* _Assignment_
Among the entries below, copy every line that carries the word "around".
++++ Entries shown ++++
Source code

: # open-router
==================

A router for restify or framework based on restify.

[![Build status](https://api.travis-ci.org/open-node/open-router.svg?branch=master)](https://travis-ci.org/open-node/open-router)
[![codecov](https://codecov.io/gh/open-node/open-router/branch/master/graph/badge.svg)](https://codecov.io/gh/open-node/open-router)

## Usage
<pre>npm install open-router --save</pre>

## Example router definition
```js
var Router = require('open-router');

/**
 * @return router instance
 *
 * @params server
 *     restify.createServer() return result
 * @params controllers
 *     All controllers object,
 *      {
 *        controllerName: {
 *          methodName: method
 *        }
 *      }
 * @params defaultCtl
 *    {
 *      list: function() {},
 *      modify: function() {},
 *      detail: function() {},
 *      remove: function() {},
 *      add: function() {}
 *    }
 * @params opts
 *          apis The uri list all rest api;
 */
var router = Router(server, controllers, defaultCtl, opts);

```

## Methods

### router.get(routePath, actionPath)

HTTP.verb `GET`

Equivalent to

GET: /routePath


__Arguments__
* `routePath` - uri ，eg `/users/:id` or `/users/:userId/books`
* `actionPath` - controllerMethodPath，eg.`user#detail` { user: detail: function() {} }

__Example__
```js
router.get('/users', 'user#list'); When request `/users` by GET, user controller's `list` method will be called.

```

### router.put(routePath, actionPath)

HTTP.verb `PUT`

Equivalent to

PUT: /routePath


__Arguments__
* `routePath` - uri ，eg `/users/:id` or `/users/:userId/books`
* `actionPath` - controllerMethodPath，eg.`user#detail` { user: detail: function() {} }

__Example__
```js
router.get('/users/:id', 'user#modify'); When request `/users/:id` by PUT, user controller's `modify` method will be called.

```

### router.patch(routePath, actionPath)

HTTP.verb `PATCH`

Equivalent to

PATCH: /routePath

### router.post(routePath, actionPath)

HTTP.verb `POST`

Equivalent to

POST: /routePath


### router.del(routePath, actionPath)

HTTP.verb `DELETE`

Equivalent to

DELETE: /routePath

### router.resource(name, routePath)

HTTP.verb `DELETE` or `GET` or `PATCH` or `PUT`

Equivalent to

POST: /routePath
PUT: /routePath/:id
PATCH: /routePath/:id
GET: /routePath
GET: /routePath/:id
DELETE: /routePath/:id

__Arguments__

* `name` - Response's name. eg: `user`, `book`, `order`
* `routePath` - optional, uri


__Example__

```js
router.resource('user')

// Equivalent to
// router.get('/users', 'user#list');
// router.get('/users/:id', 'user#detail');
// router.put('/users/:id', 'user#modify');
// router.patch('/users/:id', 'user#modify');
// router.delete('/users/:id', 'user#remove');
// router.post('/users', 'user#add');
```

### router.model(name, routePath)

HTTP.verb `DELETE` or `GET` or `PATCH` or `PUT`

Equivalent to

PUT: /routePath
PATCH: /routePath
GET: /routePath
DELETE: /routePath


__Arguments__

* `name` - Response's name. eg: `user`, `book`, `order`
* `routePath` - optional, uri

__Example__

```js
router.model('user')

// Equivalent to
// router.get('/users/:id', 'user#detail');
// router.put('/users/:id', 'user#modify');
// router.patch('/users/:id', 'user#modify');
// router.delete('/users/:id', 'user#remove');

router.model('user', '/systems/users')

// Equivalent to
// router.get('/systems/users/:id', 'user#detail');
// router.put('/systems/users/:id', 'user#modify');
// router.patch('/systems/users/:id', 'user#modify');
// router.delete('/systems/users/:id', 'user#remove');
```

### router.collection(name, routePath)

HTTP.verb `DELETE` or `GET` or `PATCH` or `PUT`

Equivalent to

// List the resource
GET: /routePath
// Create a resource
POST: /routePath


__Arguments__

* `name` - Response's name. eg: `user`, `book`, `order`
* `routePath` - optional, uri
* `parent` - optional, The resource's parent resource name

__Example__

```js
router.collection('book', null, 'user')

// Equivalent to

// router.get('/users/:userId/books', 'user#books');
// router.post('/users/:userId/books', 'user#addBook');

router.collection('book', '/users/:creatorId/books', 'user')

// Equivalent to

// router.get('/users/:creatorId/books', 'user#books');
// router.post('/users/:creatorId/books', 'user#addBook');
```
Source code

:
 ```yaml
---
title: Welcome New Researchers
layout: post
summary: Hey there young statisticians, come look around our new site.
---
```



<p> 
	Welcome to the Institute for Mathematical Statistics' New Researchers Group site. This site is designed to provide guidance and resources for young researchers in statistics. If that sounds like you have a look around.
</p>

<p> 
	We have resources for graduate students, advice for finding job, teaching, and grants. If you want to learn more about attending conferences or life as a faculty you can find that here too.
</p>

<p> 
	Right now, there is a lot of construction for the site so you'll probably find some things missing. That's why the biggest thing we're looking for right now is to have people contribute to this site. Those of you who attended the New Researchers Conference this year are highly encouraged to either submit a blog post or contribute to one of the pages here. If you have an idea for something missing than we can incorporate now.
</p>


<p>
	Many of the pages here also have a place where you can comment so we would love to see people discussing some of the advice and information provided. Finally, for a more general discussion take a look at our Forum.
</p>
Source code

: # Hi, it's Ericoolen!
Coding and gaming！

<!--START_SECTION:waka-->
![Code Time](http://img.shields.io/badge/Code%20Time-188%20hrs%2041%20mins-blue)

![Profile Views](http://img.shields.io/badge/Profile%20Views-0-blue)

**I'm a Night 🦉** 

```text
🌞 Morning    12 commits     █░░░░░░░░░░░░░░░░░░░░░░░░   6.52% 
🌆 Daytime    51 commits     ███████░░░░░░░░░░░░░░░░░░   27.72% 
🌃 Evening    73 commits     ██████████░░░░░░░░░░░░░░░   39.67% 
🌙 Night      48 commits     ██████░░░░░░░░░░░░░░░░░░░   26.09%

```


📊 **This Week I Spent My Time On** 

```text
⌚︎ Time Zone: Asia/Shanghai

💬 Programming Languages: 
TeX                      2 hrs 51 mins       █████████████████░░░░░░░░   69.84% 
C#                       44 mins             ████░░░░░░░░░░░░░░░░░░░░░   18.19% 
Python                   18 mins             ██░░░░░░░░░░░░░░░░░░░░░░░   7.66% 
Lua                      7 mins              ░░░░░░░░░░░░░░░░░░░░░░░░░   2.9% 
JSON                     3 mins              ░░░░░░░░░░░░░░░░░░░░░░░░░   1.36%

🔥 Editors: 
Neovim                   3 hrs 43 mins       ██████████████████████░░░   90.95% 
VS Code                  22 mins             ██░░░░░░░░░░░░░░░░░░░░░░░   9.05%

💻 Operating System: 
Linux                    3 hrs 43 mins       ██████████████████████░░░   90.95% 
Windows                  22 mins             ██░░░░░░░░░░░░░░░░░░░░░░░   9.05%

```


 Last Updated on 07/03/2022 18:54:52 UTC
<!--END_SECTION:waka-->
++++
* _Response below_
summary: Hey there young statisticians, come look around our new site.
	Welcome to the Institute for Mathematical Statistics' New Researchers Group site. This site is designed to provide guidance and resources for young researchers in statistics. If that sounds like you have a look around.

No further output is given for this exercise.